# WORK REQUEST
Retype every record exactly as it appears.

# GIVEN DATA
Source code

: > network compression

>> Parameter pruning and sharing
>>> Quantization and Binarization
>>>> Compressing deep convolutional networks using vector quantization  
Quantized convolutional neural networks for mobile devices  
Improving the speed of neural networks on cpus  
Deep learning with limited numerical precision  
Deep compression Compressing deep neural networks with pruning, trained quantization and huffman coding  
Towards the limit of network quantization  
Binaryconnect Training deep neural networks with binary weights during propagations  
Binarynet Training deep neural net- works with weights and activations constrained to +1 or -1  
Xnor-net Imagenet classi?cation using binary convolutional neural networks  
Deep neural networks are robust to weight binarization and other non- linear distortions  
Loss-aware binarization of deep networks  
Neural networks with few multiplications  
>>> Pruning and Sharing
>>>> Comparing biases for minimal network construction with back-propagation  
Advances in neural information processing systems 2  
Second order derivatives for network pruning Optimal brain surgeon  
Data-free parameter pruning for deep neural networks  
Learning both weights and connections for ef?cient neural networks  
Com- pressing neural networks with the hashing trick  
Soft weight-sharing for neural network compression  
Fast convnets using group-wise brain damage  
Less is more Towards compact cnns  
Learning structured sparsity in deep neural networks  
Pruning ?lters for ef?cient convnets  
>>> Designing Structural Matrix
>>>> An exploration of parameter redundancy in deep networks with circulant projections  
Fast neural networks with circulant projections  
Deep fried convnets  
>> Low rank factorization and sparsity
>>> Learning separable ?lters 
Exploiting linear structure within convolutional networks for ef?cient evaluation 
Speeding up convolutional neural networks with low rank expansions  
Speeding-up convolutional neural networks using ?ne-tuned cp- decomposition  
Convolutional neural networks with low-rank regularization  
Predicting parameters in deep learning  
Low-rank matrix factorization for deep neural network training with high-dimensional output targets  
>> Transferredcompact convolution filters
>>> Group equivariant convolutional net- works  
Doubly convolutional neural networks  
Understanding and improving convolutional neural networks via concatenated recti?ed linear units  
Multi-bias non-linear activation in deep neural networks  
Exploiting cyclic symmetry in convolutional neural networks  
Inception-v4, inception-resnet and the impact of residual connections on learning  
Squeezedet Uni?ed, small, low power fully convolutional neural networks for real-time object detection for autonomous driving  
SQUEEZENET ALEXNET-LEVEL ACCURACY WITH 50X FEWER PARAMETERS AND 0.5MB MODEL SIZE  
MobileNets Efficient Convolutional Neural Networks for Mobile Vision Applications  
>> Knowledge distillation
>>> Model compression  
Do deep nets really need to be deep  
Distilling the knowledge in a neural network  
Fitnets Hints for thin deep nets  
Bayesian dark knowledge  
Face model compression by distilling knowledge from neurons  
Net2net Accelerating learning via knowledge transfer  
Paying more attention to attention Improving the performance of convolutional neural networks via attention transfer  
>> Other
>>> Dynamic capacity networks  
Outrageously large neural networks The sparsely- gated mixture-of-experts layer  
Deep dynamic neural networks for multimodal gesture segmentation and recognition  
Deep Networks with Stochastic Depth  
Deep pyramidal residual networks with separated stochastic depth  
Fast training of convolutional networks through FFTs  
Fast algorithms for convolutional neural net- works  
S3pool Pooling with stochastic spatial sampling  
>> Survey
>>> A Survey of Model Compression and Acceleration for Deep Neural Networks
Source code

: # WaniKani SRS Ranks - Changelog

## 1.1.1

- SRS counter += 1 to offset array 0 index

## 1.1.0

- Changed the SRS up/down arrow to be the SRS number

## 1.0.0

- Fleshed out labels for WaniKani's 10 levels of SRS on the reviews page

# ANSWER SPACE
Source code

: > network compression

>> Parameter pruning and sharing
>>> Quantization and Binarization
>>>> Compressing deep convolutional networks using vector quantization  
Quantized convolutional neural networks for mobile devices  
Improving the speed of neural networks on cpus  
Deep learning with limited numerical precision  
Deep compression Compressing deep neural networks with pruning, trained quantization and huffman coding  
Towards the limit of network quantization  
Binaryconnect Training deep neural networks with binary weights during propagations  
Binarynet Training deep neural net- works with weights and activations constrained to +1 or -1  
Xnor-net Imagenet classi?cation using binary convolutional neural networks  
Deep neural networks are robust to weight binarization and other non- linear distortions  
Loss-aware binarization of deep networks  
Neural networks with few multiplications  
>>> Pruning and Sharing
>>>> Comparing biases for minimal network construction with back-propagation  
Advances in neural information processing systems 2  
Second order derivatives for network pruning Optimal brain surgeon  
Data-free parameter pruning for deep neural networks  
Learning both weights and connections for ef?cient neural networks  
Com- pressing neural networks with the hashing trick  
Soft weight-sharing for neural network compression  
Fast convnets using group-wise brain damage  
Less is more Towards compact cnns  
Learning structured sparsity in deep neural networks  
Pruning ?lters for ef?cient convnets  
>>> Designing Structural Matrix
>>>> An exploration of parameter redundancy in deep networks with circulant projections  
Fast neural networks with circulant projections  
Deep fried convnets  
>> Low rank factorization and sparsity
>>> Learning separable ?lters 
Exploiting linear structure within convolutional networks for ef?cient evaluation 
Speeding up convolutional neural networks with low rank expansions  
Speeding-up convolutional neural networks using ?ne-tuned cp- decomposition  
Convolutional neural networks with low-rank regularization  
Predicting parameters in deep learning  
Low-rank matrix factorization for deep neural network training with high-dimensional output targets  
>> Transferredcompact convolution filters
>>> Group equivariant convolutional net- works  
Doubly convolutional neural networks  
Understanding and improving convolutional neural networks via concatenated recti?ed linear units  
Multi-bias non-linear activation in deep neural networks  
Exploiting cyclic symmetry in convolutional neural networks  
Inception-v4, inception-resnet and the impact of residual connections on learning  
Squeezedet Uni?ed, small, low power fully convolutional neural networks for real-time object detection for autonomous driving  
SQUEEZENET ALEXNET-LEVEL ACCURACY WITH 50X FEWER PARAMETERS AND 0.5MB MODEL SIZE  
MobileNets Efficient Convolutional Neural Networks for Mobile Vision Applications  
>> Knowledge distillation
>>> Model compression  
Do deep nets really need to be deep  
Distilling the knowledge in a neural network  
Fitnets Hints for thin deep nets  
Bayesian dark knowledge  
Face model compression by distilling knowledge from neurons  
Net2net Accelerating learning via knowledge transfer  
Paying more attention to attention Improving the performance of convolutional neural networks via attention transfer  
>> Other
>>> Dynamic capacity networks  
Outrageously large neural networks The sparsely- gated mixture-of-experts layer  
Deep dynamic neural networks for multimodal gesture segmentation and recognition  
Deep Networks with Stochastic Depth  
Deep pyramidal residual networks with separated stochastic depth  
Fast training of convolutional networks through FFTs  
Fast algorithms for convolutional neural net- works  
S3pool Pooling with stochastic spatial sampling  
>> Survey
>>> A Survey of Model Compression and Acceleration for Deep Neural Networks
Source code

: # WaniKani SRS Ranks - Changelog

## 1.1.1

- SRS counter += 1 to offset array 0 index

## 1.1.0

- Changed the SRS up/down arrow to be the SRS number

## 1.0.0

- Fleshed out labels for WaniKani's 10 levels of SRS on the reviews page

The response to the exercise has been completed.